* **Exercise**
Would you retype each record exactly as given?

Records drawn from a dataset:
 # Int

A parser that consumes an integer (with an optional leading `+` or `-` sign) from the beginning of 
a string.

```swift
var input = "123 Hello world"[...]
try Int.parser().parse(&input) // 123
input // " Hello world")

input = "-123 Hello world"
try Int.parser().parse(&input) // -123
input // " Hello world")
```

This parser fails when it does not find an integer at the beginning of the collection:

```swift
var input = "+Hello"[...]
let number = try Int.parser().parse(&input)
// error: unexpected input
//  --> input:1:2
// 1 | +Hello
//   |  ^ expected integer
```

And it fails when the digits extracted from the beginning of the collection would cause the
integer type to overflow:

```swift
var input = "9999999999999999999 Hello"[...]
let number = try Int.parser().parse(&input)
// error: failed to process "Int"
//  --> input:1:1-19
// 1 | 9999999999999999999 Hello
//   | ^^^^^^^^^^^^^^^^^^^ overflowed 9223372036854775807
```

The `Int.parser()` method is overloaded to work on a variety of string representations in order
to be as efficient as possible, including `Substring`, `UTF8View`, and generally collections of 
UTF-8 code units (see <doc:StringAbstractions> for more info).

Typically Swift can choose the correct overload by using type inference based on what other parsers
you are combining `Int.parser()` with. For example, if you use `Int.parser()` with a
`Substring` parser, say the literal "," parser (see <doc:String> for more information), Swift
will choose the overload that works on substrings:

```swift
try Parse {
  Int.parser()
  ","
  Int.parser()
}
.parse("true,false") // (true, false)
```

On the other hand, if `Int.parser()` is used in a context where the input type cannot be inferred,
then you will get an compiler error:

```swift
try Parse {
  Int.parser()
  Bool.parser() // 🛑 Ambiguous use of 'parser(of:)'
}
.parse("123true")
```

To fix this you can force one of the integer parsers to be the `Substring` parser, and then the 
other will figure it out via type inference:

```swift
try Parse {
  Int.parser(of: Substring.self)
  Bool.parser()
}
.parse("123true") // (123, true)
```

* **Solution**
 # Int

A parser that consumes an integer (with an optional leading `+` or `-` sign) from the beginning of 
a string.

```swift
var input = "123 Hello world"[...]
try Int.parser().parse(&input) // 123
input // " Hello world")

input = "-123 Hello world"
try Int.parser().parse(&input) // -123
input // " Hello world")
```

This parser fails when it does not find an integer at the beginning of the collection:

```swift
var input = "+Hello"[...]
let number = try Int.parser().parse(&input)
// error: unexpected input
//  --> input:1:2
// 1 | +Hello
//   |  ^ expected integer
```

And it fails when the digits extracted from the beginning of the collection would cause the
integer type to overflow:

```swift
var input = "9999999999999999999 Hello"[...]
let number = try Int.parser().parse(&input)
// error: failed to process "Int"
//  --> input:1:1-19
// 1 | 9999999999999999999 Hello
//   | ^^^^^^^^^^^^^^^^^^^ overflowed 9223372036854775807
```

The `Int.parser()` method is overloaded to work on a variety of string representations in order
to be as efficient as possible, including `Substring`, `UTF8View`, and generally collections of 
UTF-8 code units (see <doc:StringAbstractions> for more info).

Typically Swift can choose the correct overload by using type inference based on what other parsers
you are combining `Int.parser()` with. For example, if you use `Int.parser()` with a
`Substring` parser, say the literal "," parser (see <doc:String> for more information), Swift
will choose the overload that works on substrings:

```swift
try Parse {
  Int.parser()
  ","
  Int.parser()
}
.parse("true,false") // (true, false)
```

On the other hand, if `Int.parser()` is used in a context where the input type cannot be inferred,
then you will get an compiler error:

```swift
try Parse {
  Int.parser()
  Bool.parser() // 🛑 Ambiguous use of 'parser(of:)'
}
.parse("123true")
```

To fix this you can force one of the integer parsers to be the `Substring` parser, and then the 
other will figure it out via type inference:

```swift
try Parse {
  Int.parser(of: Substring.self)
  Bool.parser()
}
.parse("123true") // (123, true)
```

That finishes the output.